What you are asked to do: Look through the material below and copy every line containing the word "notebooks".

Material for this exercise:
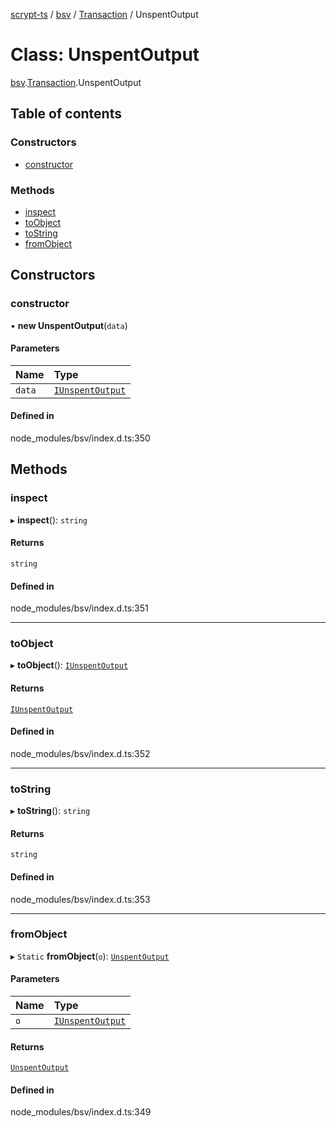 [scrypt-ts](../README.md) / [bsv](../modules/bsv.md) / [Transaction](../modules/bsv.Transaction.md) / UnspentOutput

# Class: UnspentOutput

[bsv](../modules/bsv.md).[Transaction](../modules/bsv.Transaction.md).UnspentOutput

## Table of contents

### Constructors

- [constructor](bsv.Transaction.UnspentOutput.md#constructor)

### Methods

- [inspect](bsv.Transaction.UnspentOutput.md#inspect)
- [toObject](bsv.Transaction.UnspentOutput.md#toobject)
- [toString](bsv.Transaction.UnspentOutput.md#tostring)
- [fromObject](bsv.Transaction.UnspentOutput.md#fromobject)

## Constructors

### constructor

• **new UnspentOutput**(`data`)

#### Parameters

| Name | Type |
| :------ | :------ |
| `data` | [`IUnspentOutput`](../interfaces/bsv.Transaction.IUnspentOutput.md) |

#### Defined in

node_modules/bsv/index.d.ts:350

## Methods

### inspect

▸ **inspect**(): `string`

#### Returns

`string`

#### Defined in

node_modules/bsv/index.d.ts:351

___

### toObject

▸ **toObject**(): [`IUnspentOutput`](../interfaces/bsv.Transaction.IUnspentOutput.md)

#### Returns

[`IUnspentOutput`](../interfaces/bsv.Transaction.IUnspentOutput.md)

#### Defined in

node_modules/bsv/index.d.ts:352

___

### toString

▸ **toString**(): `string`

#### Returns

`string`

#### Defined in

node_modules/bsv/index.d.ts:353

___

### fromObject

▸ `Static` **fromObject**(`o`): [`UnspentOutput`](bsv.Transaction.UnspentOutput.md)

#### Parameters

| Name | Type |
| :------ | :------ |
| `o` | [`IUnspentOutput`](../interfaces/bsv.Transaction.IUnspentOutput.md) |

#### Returns

[`UnspentOutput`](bsv.Transaction.UnspentOutput.md)

#### Defined in

node_modules/bsv/index.d.ts:349
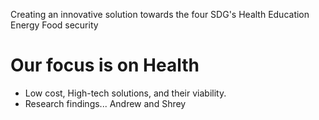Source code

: Creating an innovative solution towards the four SDG's
Health 
Education
Energy 
Food security

# Our focus is on Health
- Low cost, High-tech solutions, and their viability.
- Research findings... Andrew and Shrey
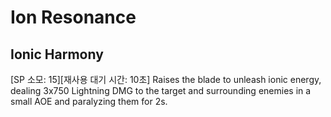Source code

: # Ion Resonance

## Ionic Harmony

[SP 소모: 15][재사용 대기 시간: 10초] Raises the blade to unleash ionic energy, dealing 3x750 Lightning DMG to the target and surrounding enemies in a small AOE and paralyzing them for 2s.
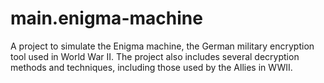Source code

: # main.enigma-machine
A project to simulate the Enigma machine, the German military encryption tool used in World War II.  The project also includes several decryption methods and techniques, including those used by the Allies in WWII.
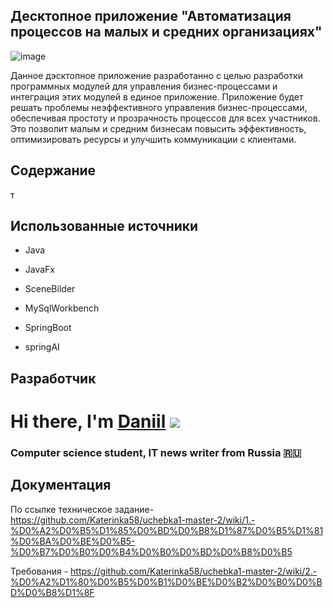 ##  Десктопное приложение "Автоматизация процессов на малых и средних организациях"
![image](https://github.com/user-attachments/assets/8eb495b3-af74-44cf-b313-7719988c69bc)



Данное дэсктопное приложение разработанно с целью разработки программных модулей для управления бизнес-процессами и интеграция этих модулей в единое приложение. Приложение будет решать проблемы неэффективного управления бизнес-процессами, обеспечивая простоту и прозрачность процессов для всех участников. Это позволит малым и средним бизнесам повысить эффективность, оптимизировать ресурсы и улучшить коммуникации с клиентами.




##  Содержание 
т

##  Использованные источники

- Java 

- JavaFx

- SceneBilder

- MySqlWorkbench
  
- SpringBoot

- springAI

##  Разработчик

# Hi there, I'm [Daniil](https://daniilshat.ru/) ![](https://github.com/blackcater/blackcater/raw/main/images/Hi.gif) 
### Computer science student, IT news writer from Russia 🇷🇺

##  Документация
По ссылке техническое задание- https://github.com/Katerinka58/uchebka1-master-2/wiki/1.-%D0%A2%D0%B5%D1%85%D0%BD%D0%B8%D1%87%D0%B5%D1%81%D0%BA%D0%BE%D0%B5-%D0%B7%D0%B0%D0%B4%D0%B0%D0%BD%D0%B8%D0%B5


Требования - https://github.com/Katerinka58/uchebka1-master-2/wiki/2.-%D0%A2%D1%80%D0%B5%D0%B1%D0%BE%D0%B2%D0%B0%D0%BD%D0%B8%D1%8F

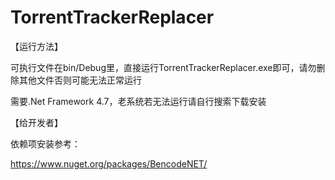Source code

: # TorrentTrackerReplacer
【运行方法】

可执行文件在bin/Debug里，直接运行TorrentTrackerReplacer.exe即可，请勿删除其他文件否则可能无法正常运行

需要.Net Framework 4.7，老系统若无法运行请自行搜索下载安装


【给开发者】

依赖项安装参考：

https://www.nuget.org/packages/BencodeNET/
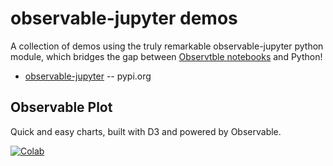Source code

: 
# observable-jupyter demos

A collection of demos using the truly remarkable observable-jupyter python module, which bridges the gap between [Observtble notebooks](http://observablehq.com) and Python!

* [observable-jupyter](https://pypi.org/project/observable-jupyter/) -- pypi.org

## Observable Plot

Quick and easy charts, built with D3 and powered by Observable.

[![Colab](https://colab.research.google.com/assets/colab-badge.svg)](https://colab.research.google.com/github/pbogden/observable-jupyter-demos/blob/master/notebooks/observable_plot.ipynb)


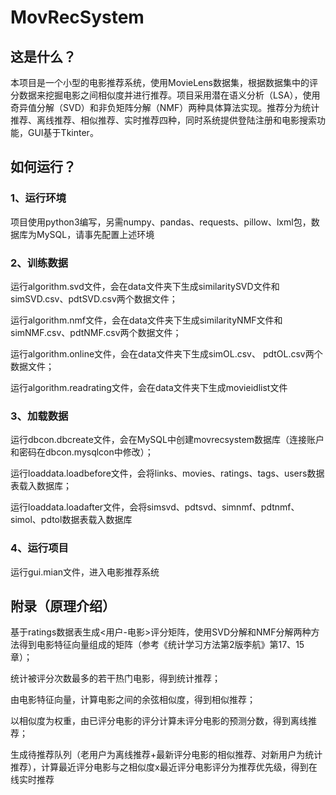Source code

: # MovRecSystem

## 这是什么？

本项目是一个小型的电影推荐系统，使用MovieLens数据集，根据数据集中的评分数据来挖掘电影之间相似度并进行推荐。项目采用潜在语义分析（LSA），使用奇异值分解（SVD）和非负矩阵分解（NMF）两种具体算法实现。推荐分为统计推荐、离线推荐、相似推荐、实时推荐四种，同时系统提供登陆注册和电影搜索功能，GUI基于Tkinter。

## 如何运行？

### 1、运行环境

项目使用python3编写，另需numpy、pandas、requests、pillow、lxml包，数据库为MySQL，请事先配置上述环境

### 2、训练数据

运行algorithm.svd文件，会在data文件夹下生成similaritySVD文件和simSVD.csv、pdtSVD.csv两个数据文件；

运行algorithm.nmf文件，会在data文件夹下生成similarityNMF文件和
simNMF.csv、pdtNMF.csv两个数据文件；

运行algorithm.online文件，会在data文件夹下生成simOL.csv、
pdtOL.csv两个数据文件；

运行algorithm.readrating文件，会在data文件夹下生成movieidlist文件

### 3、加载数据

运行dbcon.dbcreate文件，会在MySQL中创建movrecsystem数据库（连接账户和密码在dbcon.mysqlcon中修改）；

运行loaddata.loadbefore文件，会将links、movies、ratings、tags、users数据表载入数据库；

运行loaddata.loadafter文件，会将simsvd、pdtsvd、simnmf、pdtnmf、simol、pdtol数据表载入数据库

### 4、运行项目

运行gui.mian文件，进入电影推荐系统

## 附录（原理介绍）

基于ratings数据表生成<用户-电影>评分矩阵，使用SVD分解和NMF分解两种方法得到电影特征向量组成的矩阵（参考《统计学习方法第2版李航》第17、15章）；

统计被评分次数最多的若干热门电影，得到统计推荐；

由电影特征向量，计算电影之间的余弦相似度，得到相似推荐；

以相似度为权重，由已评分电影的评分计算未评分电影的预测分数，得到离线推荐；

生成待推荐队列（老用户为离线推荐+最新评分电影的相似推荐、对新用户为统计推荐），计算最近评分电影与之相似度x最近评分电影评分为推荐优先级，得到在线实时推荐
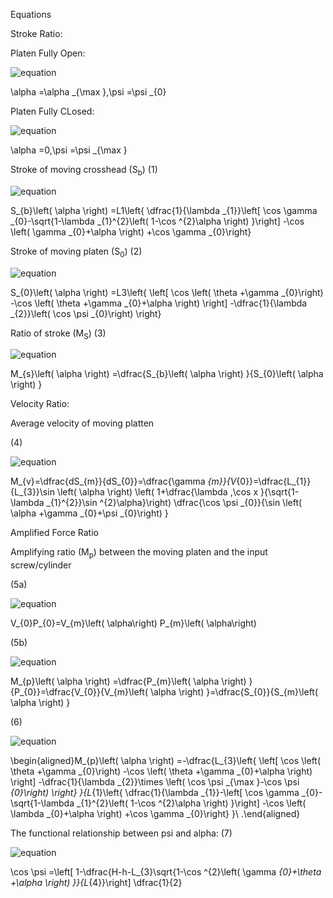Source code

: Equations

Stroke Ratio:

Platen Fully Open:

![equation](https://quicklatex.com/cache3/37/ql_0312f7b26e3578bdea5b04cdfa6c6837_l3.png)

\alpha =\alpha _{\max },\psi =\psi _{0}

Platen Fully CLosed:

![equation](https://quicklatex.com/cache3/9f/ql_f590547b0eda0e919fa3c6a32bb8009f_l3.png)

\alpha =0,\psi =\psi _{\max }

Stroke of moving crosshead (S<sub>b</sub>)
(1)

![equation](https://quicklatex.com/cache3/b6/ql_bc459ece3ca7ebfda6ae65c0308445b6_l3.png)

S_{b}\left( \alpha \right) =L1\left\{ \dfrac{1}{\lambda _{1}}\left[ \cos \gamma _{0}-\sqrt{1-\lambda _{1}^{2}\left( 1-\cos ^{2}\alpha \right) }\right] -\cos \left( \gamma _{0}+\alpha \right) +\cos \gamma _{0}\right\}


Stroke of moving platen (S<sub>0</sub>)
(2)

![equation](https://quicklatex.com/cache3/13/ql_0190c4fed2c7261e07f3d6ce346b4313_l3.png)

S_{0}\left( \alpha \right) =L3\left\{ \left[ \cos \left( \theta +\gamma _{0}\right) -\cos \left( \theta +\gamma _{0}+\alpha \right) \right] -\dfrac{1}{\lambda _{2}}\left( \cos \psi _{0}\right) \right\}


Ratio of stroke (M<sub>S</sub>)
(3)

![equation](https://quicklatex.com/cache3/4b/ql_5a8f3b086d491f6305b083c30469f14b_l3.png)

M_{s}\left( \alpha \right) =\dfrac{S_{b}\left( \alpha \right) }{S_{0}\left( \alpha \right) }


Velocity Ratio:

Average velocity of moving platten

(4)

![equation](https://quicklatex.com/cache3/b5/ql_0346c8f4ac505e9da0ab59d9d93d02b5_l3.png)

M_{v}=\dfrac{dS_{m}}{dS_{0}}=\dfrac{\gamma _{m}}{V_{0}}=\dfrac{L_{1}}{L_{3}}\sin \left( \alpha \right) \left( 1+\dfrac{\lambda ,\cos x }{\sqrt{1-\lambda _{1}^{2}}\sin ^{2}\alpha}\right) \dfrac{\cos \psi _{0}}{\sin \left( \alpha +\gamma _{0}+\psi _{0}\right) }



Amplified Force Ratio

Amplifying ratio (M<sub>p</sub>) between the moving platen and the input screw/cylinder

(5a)

![equation](https://quicklatex.com/cache3/b1/ql_b2e87c98bb2c471151dc8686465937b1_l3.png)

V_{0}P_{0}=V_{m}\left( \alpha\right) P_{m}\left( \alpha\right)


(5b)

![equation](https://quicklatex.com/cache3/69/ql_5cf622d497dbd68179530c1e153f6569_l3.png)

M_{p}\left( \alpha \right) =\dfrac{P_{m}\left( \alpha \right) }{P_{0}}=\dfrac{V_{0}}{V_{m}\left( \alpha \right) }=\dfrac{S_{0}}{S_{m}\left( \alpha \right) }

(6)

![equation](https://quicklatex.com/cache3/3e/ql_9c7e59c2476509861839761496d3953e_l3.png)

\begin{aligned}M_{p}\left( \alpha \right) =-\dfrac{L_{3}\left\{ \left[ \cos \left( \theta +\gamma _{0}\right) -\cos \left( \theta +\gamma _{0}+\alpha \right) \right] -\dfrac{1}{\lambda _{2}}\times \left( \cos \psi _{\max }-\cos \psi _{0}\right) \right\} }{L_{1}\left\{ \dfrac{1}{\lambda _{1}}-\left[ \cos \gamma _{0}-\sqrt{1-\lambda _{1}^{2}\left( 1-\cos ^{2}\alpha \right) }\right] -\cos \left( \lambda _{0}+\alpha \right) +\cos \gamma _{0}\right\} }\\ .\end{aligned}



The functional relationship between psi and alpha:
(7) 

![equation](https://quicklatex.com/cache3/b1/ql_fe0ba990268bc70bd67b8af22c2bfbb1_l3.png)

\cos \psi =\left[ 1-\dfrac{H-h-L_{3}\sqrt{1-\cos ^{2}\left( \gamma _{0}+\theta +\alpha \right) }}{L_{4}}\right] \dfrac{1}{2}


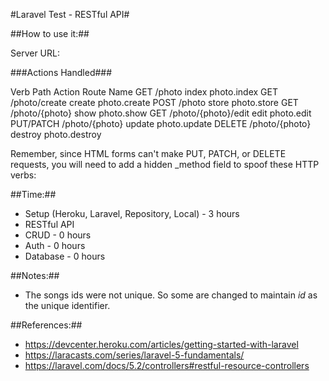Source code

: 

#Laravel Test - RESTful API#

##How to use it:##

Server URL: 


###Actions Handled###

Verb	Path	Action	Route Name
GET	/photo	index	photo.index
GET	/photo/create	create	photo.create
POST	/photo	store	photo.store
GET	/photo/{photo}	show	photo.show
GET	/photo/{photo}/edit	edit	photo.edit
PUT/PATCH	/photo/{photo}	update	photo.update
DELETE	/photo/{photo}	destroy	photo.destroy

Remember, since HTML forms can't make PUT, PATCH, or DELETE requests, you will need to add a hidden _method field to spoof these HTTP verbs:

<input type="hidden" name="_method" value="PUT">







##Time:##
 * Setup (Heroku, Laravel, Repository, Local)   - 3 hours
 * RESTful API
  * CRUD - 0  hours
  * Auth - 0  hours
  * Database - 0  hours

##Notes:##
 * The songs ids were not unique. So some are changed to maintain *id* as the unique identifier. 

##References:##
 * https://devcenter.heroku.com/articles/getting-started-with-laravel
 * https://laracasts.com/series/laravel-5-fundamentals/
 * https://laravel.com/docs/5.2/controllers#restful-resource-controllers 
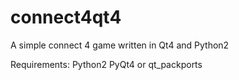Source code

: # connect4qt4
A simple connect 4 game written in Qt4 and Python2

Requirements:
Python2
PyQt4 or qt_packports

Exercise result:
A collection of demos using the truly remarkable observable-jupyter python module, which bridges the gap between [Observtble notebooks](http://observablehq.com) and Python!
[![Colab](https://colab.research.google.com/assets/colab-badge.svg)](https://colab.research.google.com/github/pbogden/observable-jupyter-demos/blob/master/notebooks/observable_plot.ipynb)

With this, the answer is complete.